"Our world is saturated with grace, and the lurking presence of God is revealed not only in spirit but in matter... God intended for us to discover his loving presence in the world around us." - Brennan Manning
The pantheist who wraps his arms around a tree and finds in it power and comfort may have one up on many of us Christians. I think the world is full of God's glory, a very real, gritty, raw, untamed, intricate, grand, minute, physical glory. God's weight is heavy on the world around us, and many of us (me included) don't feel it.

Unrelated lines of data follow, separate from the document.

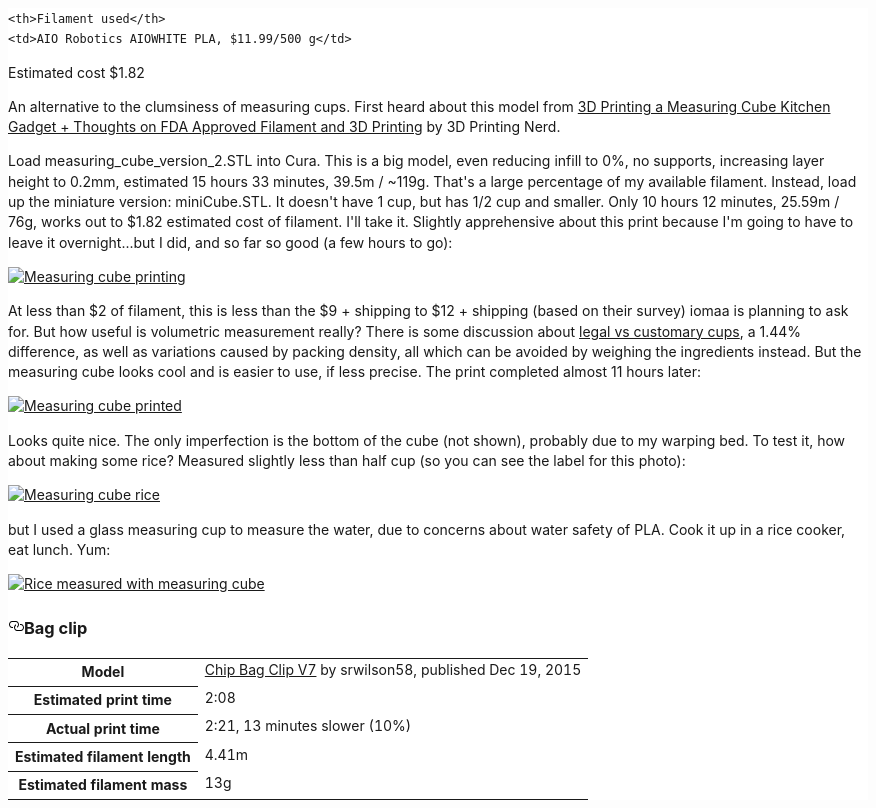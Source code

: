     <th>Filament used</th>
    <td>AIO Robotics AIOWHITE PLA, $11.99/500 g</td>
  </tr>
  <tr>
    <th>Estimated cost</th>
    <td>$1.82</td>
  </tr>
</tbody></table>
<p>An alternative to the clumsiness of measuring cups. First heard about this model from <a href="https://www.youtube.com/watch?v=rRR7TU2lqPo" rel="nofollow">3D Printing a Measuring Cube Kitchen Gadget + Thoughts on FDA Approved Filament and 3D Printing</a> by 3D Printing Nerd.</p>
<p>Load measuring_cube_version_2.STL into Cura. This is a big model, even reducing infill to 0%, no supports, increasing layer height to 0.2mm, estimated 15 hours 33 minutes, 39.5m / ~119g. That's a large percentage of my available filament. Instead, load up the miniature version: miniCube.STL. It doesn't have 1 cup, but has 1/2 cup and smaller. Only 10 hours 12 minutes, 25.59m / 76g, works out to $1.82 estimated cost of filament. I'll take it. Slightly apprehensive about this print because I'm going to have to leave it overnight...but I did, and so far so good (a few hours to go):</p>
<p><a href="https://user-images.githubusercontent.com/26856618/35186424-d365f9cc-fdc8-11e7-9092-800145554b4b.png" target="_blank"><img src="https://user-images.githubusercontent.com/26856618/35186424-d365f9cc-fdc8-11e7-9092-800145554b4b.png" alt="Measuring cube printing" style="max-width:100%;"></a></p>
<p>At less than $2 of filament, this is less than the $9 + shipping to $12 + shipping (based on their survey) iomaa is planning to ask for. But how useful is volumetric measurement really? There is some discussion about <a href="https://cooking.stackexchange.com/questions/28272/do-cooks-in-the-us-measure-volume-using-traditional-or-legal-units" rel="nofollow">legal vs customary cups</a>, a 1.44% difference, as well as variations caused by packing density, all which can be avoided by weighing the ingredients instead. But the measuring cube looks cool and is easier to use, if less precise. The print completed almost 11 hours later:</p>
<p><a href="https://user-images.githubusercontent.com/26856618/35188280-5fa96b12-fde7-11e7-8b12-4eb58f8cfa57.png" target="_blank"><img src="https://user-images.githubusercontent.com/26856618/35188280-5fa96b12-fde7-11e7-8b12-4eb58f8cfa57.png" alt="Measuring cube printed" style="max-width:100%;"></a></p>
<p>Looks quite nice. The only imperfection is the bottom of the cube (not shown), probably due to my warping bed. To test it, how about making some rice? Measured slightly less than half cup (so you can see the label for this photo):</p>
<p><a href="https://user-images.githubusercontent.com/26856618/35188288-77430bf2-fde7-11e7-9bee-240faf4c024d.png" target="_blank"><img src="https://user-images.githubusercontent.com/26856618/35188288-77430bf2-fde7-11e7-9bee-240faf4c024d.png" alt="Measuring cube rice" style="max-width:100%;"></a></p>
<p>but I used a glass measuring cup to measure the water, due to concerns about water safety of PLA. Cook it up in a rice cooker, eat lunch. Yum:</p>
<p><a href="https://user-images.githubusercontent.com/26856618/35188561-3bde5bc0-fdec-11e7-9ded-dabd3df9d002.png" target="_blank"><img src="https://user-images.githubusercontent.com/26856618/35188561-3bde5bc0-fdec-11e7-9ded-dabd3df9d002.png" alt="Rice measured with measuring cube" style="max-width:100%;"></a></p>
<h3><a href="#bag-clip" aria-hidden="true" class="anchor" id="user-content-bag-clip"><svg aria-hidden="true" class="octicon octicon-link" height="16" version="1.1" viewBox="0 0 16 16" width="16"><path fill-rule="evenodd" d="M4 9h1v1H4c-1.5 0-3-1.69-3-3.5S2.55 3 4 3h4c1.45 0 3 1.69 3 3.5 0 1.41-.91 2.72-2 3.25V8.59c.58-.45 1-1.27 1-2.09C10 5.22 8.98 4 8 4H4c-.98 0-2 1.22-2 2.5S3 9 4 9zm9-3h-1v1h1c1 0 2 1.22 2 2.5S13.98 12 13 12H9c-.98 0-2-1.22-2-2.5 0-.83.42-1.64 1-2.09V6.25c-1.09.53-2 1.84-2 3.25C6 11.31 7.55 13 9 13h4c1.45 0 3-1.69 3-3.5S14.5 6 13 6z"></path></svg></a>Bag clip</h3>
<table>
  <tbody><tr>
    <th>Model</th>
    <td><a href="https://www.thingiverse.com/thing:1212828" rel="nofollow">Chip Bag Clip V7</a> by srwilson58, published Dec 19, 2015
</td>
  </tr>
  <tr>
    <th>Estimated print time</th>
    <td>2:08</td>
  </tr>
  <tr>
    <th>Actual print time</th>
    <td>2:21, 13 minutes slower (10%)</td>
  </tr><tr>
    <th>Estimated filament length</th>
    <td>4.41m</td>
  </tr>
  <tr>
    <th>Estimated filament mass</th>
    <td>13g</td>
  </tr>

When I bike, I often find myself zipping through the woods not stopping to allow God's weight to settle. The weight of gentle brooks, the weight of birds chirping, the weight of dirt meeting moss, the weight of spider-webs and leaves. The world of creation is full of God's weight, and I'm thinking about me and my post-ride McDonald's stop.
In-as-much as I can embrace, with the pantheist, although unlike the pantheist, the glory of creation, I can find where it is I belong again. In other words, I too am creation. I am not mere spirit. I am not autonomous, but I have flesh, skin, senses and instincts that allow me to enter in and be a part of God's glory.
God made the door to his glory near to every one of us in creation. And we see in creation that all is not right, that we don't fit like we should and that not only has the soil become hard but so has our hearts. We are cold and numb to beauty. And we are preoccupied with evil. We seek the News on our local TV stations that speaks of tragedy and death rather than the Good News that speaks of hope, healing and renewal. We are creatures whose instincts have been skewed.
Can you sense it? Can you smell it? Can you see it, hear it, feel it? We have in creation, in the simplest mound of dirt, enough wonder and complexity, to preoccupy us for the rest of our lives. And rather than diving in like little children intent on making a mud-pie, we step around the pile and wipe off our shoes to enter our air-conditioned, safe and controlled environments.
It's thoughts like these that make me long for heaven. I can't wait to see the world renewed. But maybe more true to the form of the Gospel, I can't wait to see me renewed, eyes open again with wonder, to see, to finally see this creation for what it already is - "very good."
I guess I'm turning into a mystic. I hope it happens fast, before my mind "paves paradise and puts up a parking lot."